Day Fourteen - The Saga Continues...

I shall be switching over to DLETE in about 6 minutes. Mike will begin tuneup at 8 UT and then we will modulate at 08:10 UT. The pattern I chose basically swaps short bursts for longer on periods in 20/30/40 minute cycles. This provides several oppurtunities to decipher the heating effect in the D-layer by integrating over cycles without having too much variability in the ionosphere from the start to the end of the cycle. Well that is my intention.

So far the PAMS run has been a pretty good success. The increased electron density at ~6:15 UT has hung around and in fact has shown signs of long period quasi-periodicity. Thus I have managed to capture an example of both standard ULF and quasi-periodic precipitation in this campaign.

In addition since ~7:20 UT there has been a varying but generally consistent signature at about 68 km altitude in the electron density. This has all the hallmarks of being PMWE. It may hang around as we begin to heat which would be interesting. I wonder how much Mike Kosch might pay me for access to this data :-)

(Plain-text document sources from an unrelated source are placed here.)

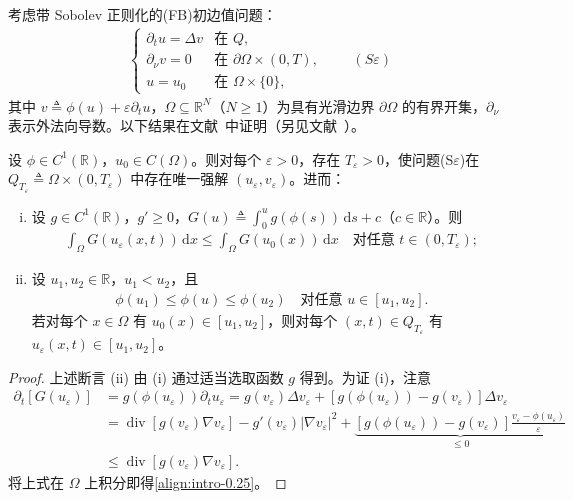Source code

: \documentclass[../main.tex]{subfiles}
\begin{document}
考虑带 Sobolev 正则化的(FB)初边值问题：
\begin{align*}
\begin{cases}
\partial_t u = \Delta v & \text{在 }Q,\\
\partial_\nu v = 0 & \text{在 }\partial\Omega\times(0,T),\\
u=u_0 & \text{在 }\Omega\times\{0\},
\end{cases}
\qquad(S\varepsilon)
\end{align*}
其中 $v\triangleq \phi(u)+\varepsilon\partial_t u$，$\Omega\subseteq\mathbb{R}^N$（$N\geqslant1$）为具有光滑边界 $\partial\Omega$ 的有界开集，$\partial_\nu$ 表示外法向导数。以下结果在文献~\cite{ref74}中证明（另见文献~\cite{ref76}）。

\begin{lemma}\label{lemma:intro-0.3.1}
设 $\phi\in C^1(\mathbb{R})$，$u_0\in C(\Omega)$。则对每个 $\varepsilon>0$，存在 $T_\varepsilon>0$，使问题(S$\varepsilon$)在 $Q_{T_\varepsilon}\triangleq \Omega\times(0,T_\varepsilon)$ 中存在唯一强解 $(u_\varepsilon,v_\varepsilon)$。进而：
\begin{enumerate}[(i)]
\item\label{item:intro-0.3.1-i} 设 $g\in C^1(\mathbb{R})$，$g'\geqslant0$，$G(u)\triangleq \int_0^u g(\phi(s))\,\mathrm{d}s+c$（$c\in\mathbb{R}$）。则
\begin{align}
\int_\Omega G(u_\varepsilon(x,t))\,\mathrm{d}x \leqslant \int_\Omega G(u_0(x))\,\mathrm{d}x
\quad \text{对任意 }t\in(0,T_\varepsilon); \label{align:intro-0.25}
\end{align}
\item\label{item:intro-0.3.1-ii} 设 $u_1,u_2\in\mathbb{R}$，$u_1<u_2$，且
\begin{align}
\phi(u_1)\leqslant\phi(u)\leqslant\phi(u_2) \quad \text{对任意 }u\in[u_1,u_2]. \label{align:intro-0.26}
\end{align}
若对每个 $x\in\Omega$ 有 $u_0(x)\in[u_1,u_2]$，则对每个 $(x,t)\in Q_{T_\varepsilon}$ 有 $u_\varepsilon(x,t)\in[u_1,u_2]$。
\end{enumerate}
\end{lemma}

\begin{proof}
上述断言 (ii) 由 (i) 通过适当选取函数 $g$ 得到。为证 (i)，注意
\begin{align*}
\partial_t[G(u_\varepsilon)]
&= g(\phi(u_\varepsilon))\partial_t u_\varepsilon
= g(v_\varepsilon)\Delta v_\varepsilon + [g(\phi(u_\varepsilon))-g(v_\varepsilon)]\Delta v_\varepsilon\\
&= \operatorname{div}[g(v_\varepsilon)\nabla v_\varepsilon] - g'(v_\varepsilon)|\nabla v_\varepsilon|^2
+ \underbrace{[g(\phi(u_\varepsilon))-g(v_\varepsilon)]\frac{v_\varepsilon-\phi(u_\varepsilon)}{\varepsilon}}_{\leqslant0}\\
&\leqslant \operatorname{div}[g(v_\varepsilon)\nabla v_\varepsilon].
\end{align*}
将上式在 $\Omega$ 上积分即得\eqref{align:intro-0.25}。
\end{proof}
\end{document}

Although the data is good for PAMS I am happy to switch to DLETE. The increased D layer provides an excellent target plus the results of modelling by SGO indicates that the effect on absorption is very small (hence much integration). So as long as we analyse carefully we should be confident that any effects to EISCAT are solely in the spectral width and not in the electron density and are unlikely to appear in a time series beyond the noise. Thus this DLETE data will be good for PAMS studies also.

I think.


The PMWE might have disappeared, though it is hard to say as we got some very intense precipitation down to 65 km around 8 UT. DLETE modulation actually began at 08:15 UT after a slight cock-up between local and universal time.